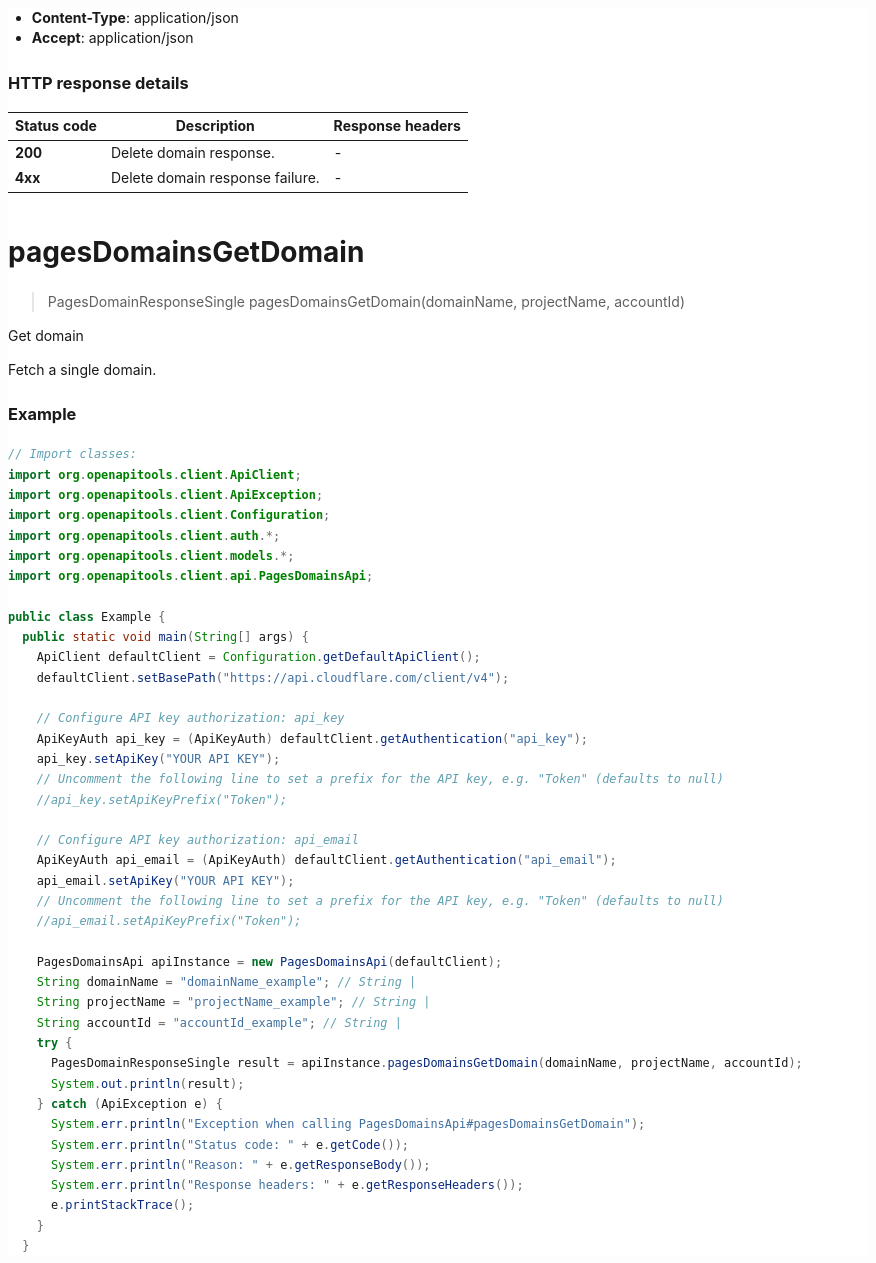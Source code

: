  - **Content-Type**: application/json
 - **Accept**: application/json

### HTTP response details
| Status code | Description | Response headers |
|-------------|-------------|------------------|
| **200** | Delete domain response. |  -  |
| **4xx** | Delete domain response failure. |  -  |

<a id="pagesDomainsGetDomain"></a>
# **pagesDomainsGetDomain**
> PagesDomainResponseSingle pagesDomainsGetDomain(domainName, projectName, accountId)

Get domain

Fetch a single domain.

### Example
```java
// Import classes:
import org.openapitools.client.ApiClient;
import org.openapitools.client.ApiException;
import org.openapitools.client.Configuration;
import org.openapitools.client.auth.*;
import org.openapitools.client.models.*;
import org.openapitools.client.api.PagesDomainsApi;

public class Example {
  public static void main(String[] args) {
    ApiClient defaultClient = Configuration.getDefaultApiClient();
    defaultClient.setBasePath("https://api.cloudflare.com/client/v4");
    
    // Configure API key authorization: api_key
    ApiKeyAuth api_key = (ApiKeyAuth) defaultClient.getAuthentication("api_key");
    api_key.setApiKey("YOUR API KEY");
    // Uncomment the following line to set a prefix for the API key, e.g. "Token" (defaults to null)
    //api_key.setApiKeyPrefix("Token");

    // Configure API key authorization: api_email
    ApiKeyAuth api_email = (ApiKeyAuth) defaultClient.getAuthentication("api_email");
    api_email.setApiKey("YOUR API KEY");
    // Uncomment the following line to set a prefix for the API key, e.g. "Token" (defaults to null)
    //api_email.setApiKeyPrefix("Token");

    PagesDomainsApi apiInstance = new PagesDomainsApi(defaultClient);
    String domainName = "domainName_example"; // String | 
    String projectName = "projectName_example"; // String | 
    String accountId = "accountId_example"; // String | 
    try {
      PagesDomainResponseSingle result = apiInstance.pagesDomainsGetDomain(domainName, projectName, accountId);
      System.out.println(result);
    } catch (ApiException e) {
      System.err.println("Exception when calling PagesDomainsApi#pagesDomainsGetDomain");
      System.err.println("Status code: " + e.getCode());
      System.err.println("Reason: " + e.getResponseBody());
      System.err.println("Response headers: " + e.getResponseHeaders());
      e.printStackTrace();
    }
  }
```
---
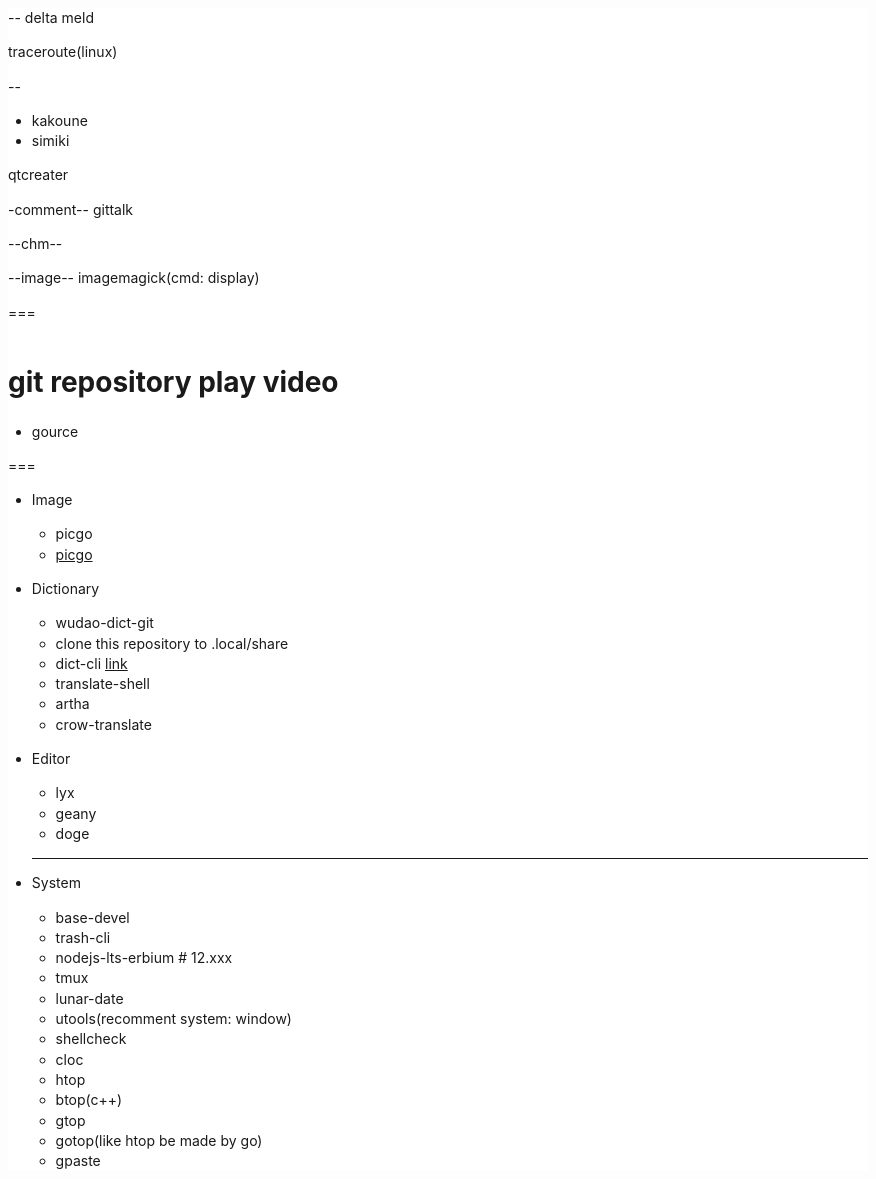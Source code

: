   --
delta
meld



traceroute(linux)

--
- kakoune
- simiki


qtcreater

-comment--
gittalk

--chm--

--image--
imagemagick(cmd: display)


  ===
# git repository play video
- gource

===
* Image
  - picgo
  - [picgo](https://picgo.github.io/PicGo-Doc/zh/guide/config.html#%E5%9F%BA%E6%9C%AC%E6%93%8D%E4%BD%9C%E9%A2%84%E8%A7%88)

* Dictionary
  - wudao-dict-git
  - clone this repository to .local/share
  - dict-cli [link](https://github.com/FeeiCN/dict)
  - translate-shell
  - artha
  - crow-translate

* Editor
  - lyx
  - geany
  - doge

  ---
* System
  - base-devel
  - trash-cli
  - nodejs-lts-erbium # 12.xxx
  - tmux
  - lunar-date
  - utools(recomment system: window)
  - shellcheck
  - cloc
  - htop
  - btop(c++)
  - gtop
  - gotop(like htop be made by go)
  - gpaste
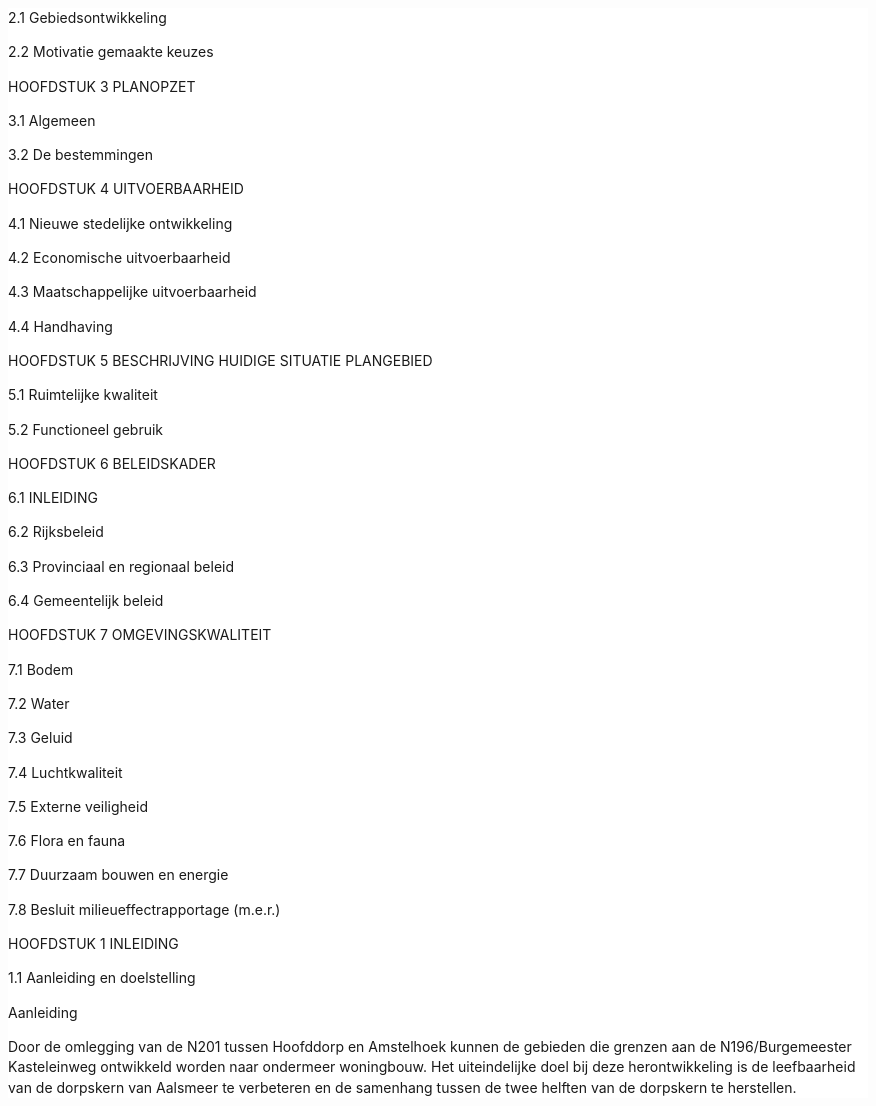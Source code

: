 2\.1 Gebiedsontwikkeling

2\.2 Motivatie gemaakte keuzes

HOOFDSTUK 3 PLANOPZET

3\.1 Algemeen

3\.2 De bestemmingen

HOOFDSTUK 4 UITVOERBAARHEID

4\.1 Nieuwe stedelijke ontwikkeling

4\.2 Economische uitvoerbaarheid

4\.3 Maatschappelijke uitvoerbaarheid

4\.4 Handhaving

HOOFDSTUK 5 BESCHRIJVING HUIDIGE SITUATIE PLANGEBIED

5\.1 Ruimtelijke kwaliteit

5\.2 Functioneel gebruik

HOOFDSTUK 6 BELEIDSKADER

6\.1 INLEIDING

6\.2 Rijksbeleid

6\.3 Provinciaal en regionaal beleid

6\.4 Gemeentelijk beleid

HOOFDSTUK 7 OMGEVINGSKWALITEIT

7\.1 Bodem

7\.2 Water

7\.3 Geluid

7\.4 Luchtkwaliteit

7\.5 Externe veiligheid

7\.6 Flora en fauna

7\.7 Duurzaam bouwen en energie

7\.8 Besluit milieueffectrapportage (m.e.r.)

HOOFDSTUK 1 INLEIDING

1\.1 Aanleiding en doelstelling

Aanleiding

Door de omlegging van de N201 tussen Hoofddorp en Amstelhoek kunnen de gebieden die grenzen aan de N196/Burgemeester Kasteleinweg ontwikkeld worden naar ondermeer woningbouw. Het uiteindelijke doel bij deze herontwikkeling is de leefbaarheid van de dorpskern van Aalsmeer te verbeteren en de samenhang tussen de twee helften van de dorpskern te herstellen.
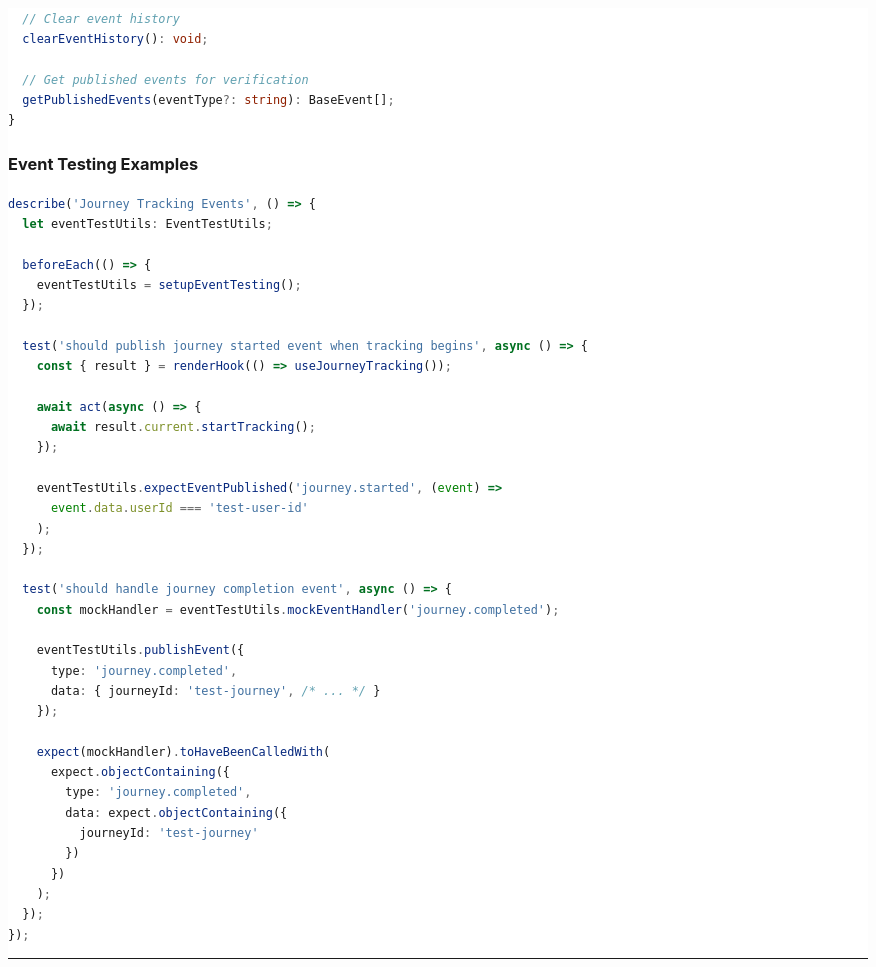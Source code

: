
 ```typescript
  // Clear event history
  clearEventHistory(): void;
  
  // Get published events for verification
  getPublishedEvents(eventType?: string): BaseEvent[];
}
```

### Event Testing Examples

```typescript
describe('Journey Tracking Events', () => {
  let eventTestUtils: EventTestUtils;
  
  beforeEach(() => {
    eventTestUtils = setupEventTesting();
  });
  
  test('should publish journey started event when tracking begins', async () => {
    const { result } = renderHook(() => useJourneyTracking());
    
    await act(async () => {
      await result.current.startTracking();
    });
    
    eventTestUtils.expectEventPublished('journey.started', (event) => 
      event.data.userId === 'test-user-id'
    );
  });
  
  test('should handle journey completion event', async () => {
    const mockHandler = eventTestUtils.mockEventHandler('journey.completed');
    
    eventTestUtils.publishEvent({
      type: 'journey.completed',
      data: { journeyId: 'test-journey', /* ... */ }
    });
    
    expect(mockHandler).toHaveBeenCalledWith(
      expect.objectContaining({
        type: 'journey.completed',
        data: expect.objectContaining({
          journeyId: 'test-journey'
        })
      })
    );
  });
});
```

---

■ Exercise ■
Each line with "projectName" in it must be identified and copied from the material.

■ Answer box ■
> PagesDomainResponseSingle pagesDomainsGetDomain(domainName, projectName, accountId)
    String projectName = "projectName_example"; // String | 
      PagesDomainResponseSingle result = apiInstance.pagesDomainsGetDomain(domainName, projectName, accountId);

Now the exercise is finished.